Os gastos significativos também podem ajudar a diminuir a ira do presidente Trump, referem os analistas. Grande parte do pessimismo em torno das perspectivas económicas da Europa baseou-se numa previsão de crescimento já baixa, ainda mais prejudicada pelos efeitos esperados pelas tarifas dos EUA. No entanto, Trump está claramente disposto a fechar acordos. Atender a algumas das suas exigências por mais gastos pode reduzir o impacto das tarifas. Um acordo para excluir automóveis já está em curso.

“Uma palavra de aviso – os planos ambiciosos da Alemanha dependem da boa vontade política contínua do eleitorado e dos partidos rivais. Merz está a pisar terreno incerto ao tentar aprovar estas medidas no atual parlamento. Gastar milhares de milhões de forma eficaz em tão pouco tempo não será tarefa fácil. O mercado está a dar pouca atenção aos prazos.

“Tudo isto pode parecer positivo, mas não se debe esquecer que, enquanto investidores em obrigações, somos naturalmente pessimistas. A Europa financiará a maior parte das despesas adicionais previstas através da emissão de obrigações. O presidente francês Macron manifestou recentemente o seu desejo de mais gastos com a defesa, mas sem se comprometer com mais impostos. Isto requer mais empréstimos”.

O grande volume de emissão adicional esperada elevou consideravelmente os rendimentos dos títulos alemães. “Como resultado, acabámos de ver o maior movimento diário desde a reunificação alemã em 1990. Isto é mais impressionante do que preocupante – estamos simplesmente a ver o nível de compensação dos títulos subir para um novo máximo”.

As curvas de rendimento deverão tornar-se mais íngremes, pelo menos a partir de prazos de 10 anos, que são menos afectados pela política monetária. Um maior crescimento e potencial de inflação, combinados com uma maior emissão, levarão os investidores a exigir prémios de prazo mais elevados. Estamos entre aqueles que privilegiam os acentuadores de curvas europeus.

Os rendimentos iniciais parecem estar em risco. À medida que a perspetiva de crescimento se torna menos negativa, o Banco Central Europeu (BCE) poderá ver menos necessidade de reduzir as taxas. Mesmo que a implementação dos planos de despesas esteja longe, a perspectiva irá provavelmente pesar nas perspectivas da política monetária. A última reunião do BCE confirmou uma profunda incerteza para os decisores políticos.

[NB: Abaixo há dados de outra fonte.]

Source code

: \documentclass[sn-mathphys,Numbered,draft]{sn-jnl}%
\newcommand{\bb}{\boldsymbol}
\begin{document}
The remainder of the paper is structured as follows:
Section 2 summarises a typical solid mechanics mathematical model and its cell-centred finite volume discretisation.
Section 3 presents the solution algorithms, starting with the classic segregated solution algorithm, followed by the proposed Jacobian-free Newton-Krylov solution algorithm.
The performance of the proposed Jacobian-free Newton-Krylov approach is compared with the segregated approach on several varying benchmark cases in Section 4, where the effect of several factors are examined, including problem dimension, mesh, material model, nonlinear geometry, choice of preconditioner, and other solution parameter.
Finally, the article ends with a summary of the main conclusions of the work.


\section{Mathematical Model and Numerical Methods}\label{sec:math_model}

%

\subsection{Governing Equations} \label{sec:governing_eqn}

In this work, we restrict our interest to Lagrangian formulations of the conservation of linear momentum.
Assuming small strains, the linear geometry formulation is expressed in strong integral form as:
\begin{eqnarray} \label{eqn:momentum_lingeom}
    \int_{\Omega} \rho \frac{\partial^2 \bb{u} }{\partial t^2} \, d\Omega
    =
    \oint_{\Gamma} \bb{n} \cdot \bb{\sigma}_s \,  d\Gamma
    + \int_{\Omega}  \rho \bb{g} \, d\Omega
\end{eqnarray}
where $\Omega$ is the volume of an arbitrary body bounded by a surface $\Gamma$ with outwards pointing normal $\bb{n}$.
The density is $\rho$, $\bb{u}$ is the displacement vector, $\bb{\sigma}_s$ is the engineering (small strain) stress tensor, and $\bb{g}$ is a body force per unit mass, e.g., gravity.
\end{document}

“E há outro elefante na sala: os horários. A Europa pode ter surpreendido pela positiva com a rapidez da sua resposta, mas gastar os milhares de milhões prometidos levará tempo. Esperamos que os mercados deliberem longamente sobre se a promessa de “compota amanhã” é suficiente para gerar repercussões positivas para as poupanças reais e se os multiplicadores das despesas são significativos”, conclui o comunicado.